Exercise:
In the material below, the required lines run from the one containing "States | 194 hrs |" through the one containing "Japan | 1459 hrs |". Copy those lines exactly, ends included, and nothing else.

Provided records:
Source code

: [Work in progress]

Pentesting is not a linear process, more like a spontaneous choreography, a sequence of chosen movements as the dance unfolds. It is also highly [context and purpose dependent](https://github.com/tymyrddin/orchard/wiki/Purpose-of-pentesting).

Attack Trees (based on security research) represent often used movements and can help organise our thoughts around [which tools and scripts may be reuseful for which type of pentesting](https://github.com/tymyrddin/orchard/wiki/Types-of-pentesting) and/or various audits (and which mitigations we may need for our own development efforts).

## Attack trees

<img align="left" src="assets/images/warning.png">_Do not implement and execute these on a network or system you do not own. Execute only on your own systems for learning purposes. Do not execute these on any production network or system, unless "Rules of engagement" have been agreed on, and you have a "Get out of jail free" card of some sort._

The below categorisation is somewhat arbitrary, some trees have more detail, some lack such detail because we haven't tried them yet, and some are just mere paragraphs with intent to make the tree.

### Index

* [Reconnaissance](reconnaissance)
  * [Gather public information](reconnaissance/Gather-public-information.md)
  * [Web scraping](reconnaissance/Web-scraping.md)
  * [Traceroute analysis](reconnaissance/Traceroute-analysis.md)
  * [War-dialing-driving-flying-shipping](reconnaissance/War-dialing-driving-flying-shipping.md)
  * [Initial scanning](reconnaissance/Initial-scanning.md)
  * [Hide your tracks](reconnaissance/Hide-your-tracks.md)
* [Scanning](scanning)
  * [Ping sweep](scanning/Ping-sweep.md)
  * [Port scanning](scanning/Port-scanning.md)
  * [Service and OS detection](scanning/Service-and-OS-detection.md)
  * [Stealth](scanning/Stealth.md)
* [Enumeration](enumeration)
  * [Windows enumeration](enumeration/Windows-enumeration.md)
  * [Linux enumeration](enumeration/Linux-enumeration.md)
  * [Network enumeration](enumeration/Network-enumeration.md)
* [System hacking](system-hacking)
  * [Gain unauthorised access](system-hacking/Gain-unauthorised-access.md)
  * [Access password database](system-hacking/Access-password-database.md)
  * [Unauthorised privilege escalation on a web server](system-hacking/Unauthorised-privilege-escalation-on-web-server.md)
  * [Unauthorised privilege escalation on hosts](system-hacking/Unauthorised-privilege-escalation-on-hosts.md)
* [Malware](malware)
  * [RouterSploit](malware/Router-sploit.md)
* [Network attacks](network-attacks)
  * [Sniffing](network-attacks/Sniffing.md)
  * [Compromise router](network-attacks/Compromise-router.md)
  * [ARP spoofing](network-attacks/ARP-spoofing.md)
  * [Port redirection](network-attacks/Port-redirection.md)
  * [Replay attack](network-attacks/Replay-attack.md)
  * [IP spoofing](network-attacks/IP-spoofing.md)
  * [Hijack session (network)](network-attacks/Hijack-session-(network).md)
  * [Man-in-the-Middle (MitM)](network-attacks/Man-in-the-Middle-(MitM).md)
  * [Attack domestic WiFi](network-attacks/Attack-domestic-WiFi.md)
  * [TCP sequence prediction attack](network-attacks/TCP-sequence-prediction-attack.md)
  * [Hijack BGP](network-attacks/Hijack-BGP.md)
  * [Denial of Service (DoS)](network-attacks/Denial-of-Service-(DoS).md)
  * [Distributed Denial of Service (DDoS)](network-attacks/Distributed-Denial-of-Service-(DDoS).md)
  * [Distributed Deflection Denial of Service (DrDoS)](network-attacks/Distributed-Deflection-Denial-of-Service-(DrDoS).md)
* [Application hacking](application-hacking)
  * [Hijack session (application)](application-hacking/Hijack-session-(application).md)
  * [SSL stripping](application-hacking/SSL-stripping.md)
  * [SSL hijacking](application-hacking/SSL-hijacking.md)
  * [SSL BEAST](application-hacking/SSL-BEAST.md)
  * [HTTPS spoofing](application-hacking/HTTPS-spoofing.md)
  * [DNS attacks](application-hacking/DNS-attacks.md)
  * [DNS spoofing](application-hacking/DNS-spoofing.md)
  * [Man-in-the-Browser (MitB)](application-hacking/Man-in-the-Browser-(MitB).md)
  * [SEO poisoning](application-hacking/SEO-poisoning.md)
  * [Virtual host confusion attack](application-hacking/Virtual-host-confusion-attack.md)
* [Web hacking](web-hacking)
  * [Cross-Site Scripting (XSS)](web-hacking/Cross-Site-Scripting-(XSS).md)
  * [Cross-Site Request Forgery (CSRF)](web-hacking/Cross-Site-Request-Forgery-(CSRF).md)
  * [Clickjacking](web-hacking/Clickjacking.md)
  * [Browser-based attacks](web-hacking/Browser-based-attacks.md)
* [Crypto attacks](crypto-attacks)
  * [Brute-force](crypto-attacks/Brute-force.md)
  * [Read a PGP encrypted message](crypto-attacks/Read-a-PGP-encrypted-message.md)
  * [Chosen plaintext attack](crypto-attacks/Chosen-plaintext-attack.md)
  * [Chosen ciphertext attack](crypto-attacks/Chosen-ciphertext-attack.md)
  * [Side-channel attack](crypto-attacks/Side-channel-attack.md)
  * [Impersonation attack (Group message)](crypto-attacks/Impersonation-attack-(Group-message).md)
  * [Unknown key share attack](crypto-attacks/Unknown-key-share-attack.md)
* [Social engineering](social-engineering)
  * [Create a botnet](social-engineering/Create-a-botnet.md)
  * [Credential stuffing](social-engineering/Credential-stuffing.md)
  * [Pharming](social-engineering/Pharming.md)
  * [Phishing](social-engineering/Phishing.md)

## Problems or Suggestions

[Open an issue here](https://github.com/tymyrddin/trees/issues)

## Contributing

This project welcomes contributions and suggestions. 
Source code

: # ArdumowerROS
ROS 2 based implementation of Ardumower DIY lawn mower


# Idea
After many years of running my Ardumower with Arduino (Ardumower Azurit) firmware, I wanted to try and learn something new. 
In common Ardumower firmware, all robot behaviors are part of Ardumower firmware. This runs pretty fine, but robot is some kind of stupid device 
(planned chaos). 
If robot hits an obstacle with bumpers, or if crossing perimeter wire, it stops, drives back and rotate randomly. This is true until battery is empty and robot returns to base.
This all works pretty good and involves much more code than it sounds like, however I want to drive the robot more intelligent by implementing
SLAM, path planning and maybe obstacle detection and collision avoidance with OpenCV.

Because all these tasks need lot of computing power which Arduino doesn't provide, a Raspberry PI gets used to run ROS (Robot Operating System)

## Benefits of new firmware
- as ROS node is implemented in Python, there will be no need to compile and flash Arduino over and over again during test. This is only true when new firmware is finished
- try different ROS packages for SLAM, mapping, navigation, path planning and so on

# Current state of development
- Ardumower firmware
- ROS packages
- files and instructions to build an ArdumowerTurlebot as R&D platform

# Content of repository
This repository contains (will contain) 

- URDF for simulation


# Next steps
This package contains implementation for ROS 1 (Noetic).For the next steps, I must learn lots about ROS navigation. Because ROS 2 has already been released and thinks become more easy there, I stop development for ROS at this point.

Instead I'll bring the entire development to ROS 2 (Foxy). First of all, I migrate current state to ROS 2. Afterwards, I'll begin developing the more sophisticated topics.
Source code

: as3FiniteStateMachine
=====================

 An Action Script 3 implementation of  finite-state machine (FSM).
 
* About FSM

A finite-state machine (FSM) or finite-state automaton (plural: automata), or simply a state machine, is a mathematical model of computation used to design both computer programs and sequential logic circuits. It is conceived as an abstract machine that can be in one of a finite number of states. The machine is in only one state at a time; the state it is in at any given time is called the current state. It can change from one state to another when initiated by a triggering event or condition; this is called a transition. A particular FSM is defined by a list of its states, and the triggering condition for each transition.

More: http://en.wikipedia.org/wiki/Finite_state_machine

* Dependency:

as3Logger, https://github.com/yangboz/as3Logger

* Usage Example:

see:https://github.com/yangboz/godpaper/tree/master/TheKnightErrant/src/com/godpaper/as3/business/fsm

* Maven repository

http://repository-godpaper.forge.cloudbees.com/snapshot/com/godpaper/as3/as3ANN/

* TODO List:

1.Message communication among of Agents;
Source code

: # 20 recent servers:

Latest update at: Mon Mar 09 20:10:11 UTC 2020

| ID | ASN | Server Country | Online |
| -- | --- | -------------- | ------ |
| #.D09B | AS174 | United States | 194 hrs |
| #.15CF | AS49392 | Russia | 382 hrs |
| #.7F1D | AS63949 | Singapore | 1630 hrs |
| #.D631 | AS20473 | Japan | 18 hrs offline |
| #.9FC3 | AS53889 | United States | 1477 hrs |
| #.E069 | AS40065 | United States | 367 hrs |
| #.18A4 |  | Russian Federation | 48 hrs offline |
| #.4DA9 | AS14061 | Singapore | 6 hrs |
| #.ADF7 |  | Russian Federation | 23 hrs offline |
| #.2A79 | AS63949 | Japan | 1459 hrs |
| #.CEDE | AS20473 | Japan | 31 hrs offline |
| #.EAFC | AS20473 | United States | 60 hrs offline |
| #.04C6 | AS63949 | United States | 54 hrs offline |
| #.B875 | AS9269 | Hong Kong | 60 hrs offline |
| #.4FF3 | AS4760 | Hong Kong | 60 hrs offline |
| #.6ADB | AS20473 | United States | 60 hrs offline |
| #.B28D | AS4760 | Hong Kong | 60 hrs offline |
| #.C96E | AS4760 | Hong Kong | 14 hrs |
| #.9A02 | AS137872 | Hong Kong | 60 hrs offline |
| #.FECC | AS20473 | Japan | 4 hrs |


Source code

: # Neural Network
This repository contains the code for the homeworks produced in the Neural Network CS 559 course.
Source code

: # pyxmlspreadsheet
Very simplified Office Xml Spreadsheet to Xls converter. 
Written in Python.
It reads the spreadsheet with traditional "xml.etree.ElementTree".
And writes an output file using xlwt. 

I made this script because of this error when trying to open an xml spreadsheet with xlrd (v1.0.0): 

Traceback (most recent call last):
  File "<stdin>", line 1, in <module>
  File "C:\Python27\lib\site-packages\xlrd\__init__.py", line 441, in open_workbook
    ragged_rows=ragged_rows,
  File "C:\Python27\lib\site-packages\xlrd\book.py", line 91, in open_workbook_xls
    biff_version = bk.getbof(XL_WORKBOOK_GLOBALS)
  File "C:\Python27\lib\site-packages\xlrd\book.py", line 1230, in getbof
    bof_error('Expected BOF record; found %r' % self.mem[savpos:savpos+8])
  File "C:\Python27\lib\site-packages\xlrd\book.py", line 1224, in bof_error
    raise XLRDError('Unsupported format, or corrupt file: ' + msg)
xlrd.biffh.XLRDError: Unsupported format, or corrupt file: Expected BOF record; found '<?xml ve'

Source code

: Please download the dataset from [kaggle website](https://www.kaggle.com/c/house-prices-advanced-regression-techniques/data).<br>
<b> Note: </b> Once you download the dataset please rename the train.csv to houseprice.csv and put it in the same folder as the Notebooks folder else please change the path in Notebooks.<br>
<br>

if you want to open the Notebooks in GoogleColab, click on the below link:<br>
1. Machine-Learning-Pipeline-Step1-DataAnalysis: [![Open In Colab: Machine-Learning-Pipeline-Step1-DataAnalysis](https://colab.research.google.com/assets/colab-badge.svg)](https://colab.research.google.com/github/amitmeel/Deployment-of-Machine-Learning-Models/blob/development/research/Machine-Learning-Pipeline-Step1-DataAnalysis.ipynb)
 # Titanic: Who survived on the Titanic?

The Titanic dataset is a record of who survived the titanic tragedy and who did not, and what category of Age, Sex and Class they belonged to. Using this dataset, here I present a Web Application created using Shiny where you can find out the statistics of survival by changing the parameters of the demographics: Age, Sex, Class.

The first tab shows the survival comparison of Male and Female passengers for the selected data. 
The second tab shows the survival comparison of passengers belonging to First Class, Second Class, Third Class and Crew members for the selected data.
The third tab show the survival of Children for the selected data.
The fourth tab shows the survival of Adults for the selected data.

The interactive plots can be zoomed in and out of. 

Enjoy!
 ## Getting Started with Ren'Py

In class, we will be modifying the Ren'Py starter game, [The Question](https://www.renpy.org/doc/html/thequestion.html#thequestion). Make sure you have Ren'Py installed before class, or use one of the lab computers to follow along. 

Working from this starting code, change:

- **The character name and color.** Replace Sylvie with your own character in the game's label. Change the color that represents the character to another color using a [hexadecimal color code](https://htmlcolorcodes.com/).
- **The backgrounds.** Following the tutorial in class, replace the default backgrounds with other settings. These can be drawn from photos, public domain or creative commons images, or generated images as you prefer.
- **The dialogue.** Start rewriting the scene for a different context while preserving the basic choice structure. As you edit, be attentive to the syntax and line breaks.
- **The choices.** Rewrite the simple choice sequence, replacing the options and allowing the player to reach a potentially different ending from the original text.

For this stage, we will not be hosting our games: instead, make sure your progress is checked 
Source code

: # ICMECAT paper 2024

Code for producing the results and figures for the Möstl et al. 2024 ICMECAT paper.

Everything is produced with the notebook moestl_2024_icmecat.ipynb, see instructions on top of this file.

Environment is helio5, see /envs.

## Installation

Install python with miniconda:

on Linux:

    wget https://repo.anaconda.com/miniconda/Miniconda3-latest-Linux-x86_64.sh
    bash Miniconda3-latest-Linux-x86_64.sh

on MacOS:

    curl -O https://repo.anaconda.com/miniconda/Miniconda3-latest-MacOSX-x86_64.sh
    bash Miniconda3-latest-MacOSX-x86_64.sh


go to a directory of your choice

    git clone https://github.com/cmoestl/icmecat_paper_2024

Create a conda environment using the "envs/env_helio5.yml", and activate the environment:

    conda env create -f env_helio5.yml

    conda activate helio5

Answer area:
| #.D09B | AS174 | United States | 194 hrs |
| #.15CF | AS49392 | Russia | 382 hrs |
| #.7F1D | AS63949 | Singapore | 1630 hrs |
| #.D631 | AS20473 | Japan | 18 hrs offline |
| #.9FC3 | AS53889 | United States | 1477 hrs |
| #.E069 | AS40065 | United States | 367 hrs |
| #.18A4 |  | Russian Federation | 48 hrs offline |
| #.4DA9 | AS14061 | Singapore | 6 hrs |
| #.ADF7 |  | Russian Federation | 23 hrs offline |
| #.2A79 | AS63949 | Japan | 1459 hrs |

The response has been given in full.